Your instructions
Starting at the line that has "in our search" and stopping after the line that has "personal, and cultural", reproduce the listing below exactly; omit everything else.

==== Exercise inputs ====

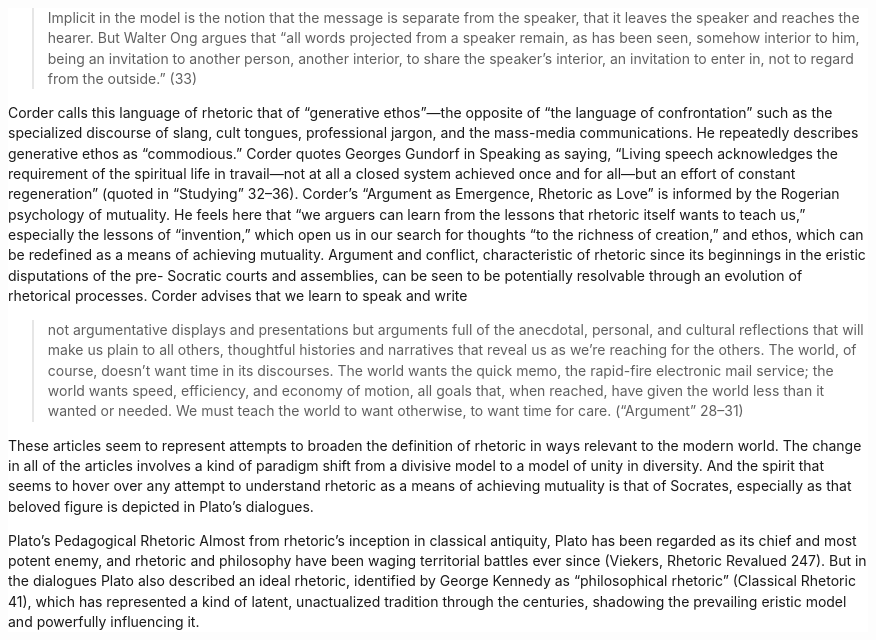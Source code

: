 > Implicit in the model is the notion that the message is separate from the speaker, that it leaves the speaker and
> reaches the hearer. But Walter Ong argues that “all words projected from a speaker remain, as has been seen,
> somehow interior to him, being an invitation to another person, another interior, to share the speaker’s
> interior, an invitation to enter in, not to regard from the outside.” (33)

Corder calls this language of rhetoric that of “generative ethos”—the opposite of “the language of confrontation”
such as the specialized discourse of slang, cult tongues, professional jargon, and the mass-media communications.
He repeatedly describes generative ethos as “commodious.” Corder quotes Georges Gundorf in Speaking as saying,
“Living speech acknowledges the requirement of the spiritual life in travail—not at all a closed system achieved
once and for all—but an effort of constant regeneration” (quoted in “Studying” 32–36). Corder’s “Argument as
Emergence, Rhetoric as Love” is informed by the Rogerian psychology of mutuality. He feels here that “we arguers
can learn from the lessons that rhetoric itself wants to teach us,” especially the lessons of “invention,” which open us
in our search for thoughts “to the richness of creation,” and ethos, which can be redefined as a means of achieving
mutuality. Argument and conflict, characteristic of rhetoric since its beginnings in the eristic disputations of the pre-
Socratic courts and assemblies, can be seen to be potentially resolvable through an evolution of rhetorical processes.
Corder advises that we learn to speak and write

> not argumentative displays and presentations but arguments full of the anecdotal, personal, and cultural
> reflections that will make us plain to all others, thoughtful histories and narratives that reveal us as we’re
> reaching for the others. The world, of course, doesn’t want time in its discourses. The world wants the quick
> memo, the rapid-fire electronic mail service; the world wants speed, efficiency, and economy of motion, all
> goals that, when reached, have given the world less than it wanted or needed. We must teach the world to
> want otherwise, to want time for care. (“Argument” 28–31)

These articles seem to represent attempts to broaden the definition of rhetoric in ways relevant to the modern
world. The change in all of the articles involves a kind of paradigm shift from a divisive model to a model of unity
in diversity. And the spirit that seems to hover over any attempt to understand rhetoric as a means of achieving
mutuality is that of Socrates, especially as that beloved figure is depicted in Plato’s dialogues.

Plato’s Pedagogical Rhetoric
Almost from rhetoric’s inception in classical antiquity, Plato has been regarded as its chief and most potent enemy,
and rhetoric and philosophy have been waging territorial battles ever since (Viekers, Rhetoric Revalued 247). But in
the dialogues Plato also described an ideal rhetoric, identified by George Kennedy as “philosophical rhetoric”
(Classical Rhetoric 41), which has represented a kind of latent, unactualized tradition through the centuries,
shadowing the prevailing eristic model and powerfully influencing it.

====

Response box
in our search for thoughts “to the richness of creation,” and ethos, which can be redefined as a means of achieving
mutuality. Argument and conflict, characteristic of rhetoric since its beginnings in the eristic disputations of the pre-
Socratic courts and assemblies, can be seen to be potentially resolvable through an evolution of rhetorical processes.
Corder advises that we learn to speak and write

> not argumentative displays and presentations but arguments full of the anecdotal, personal, and cultural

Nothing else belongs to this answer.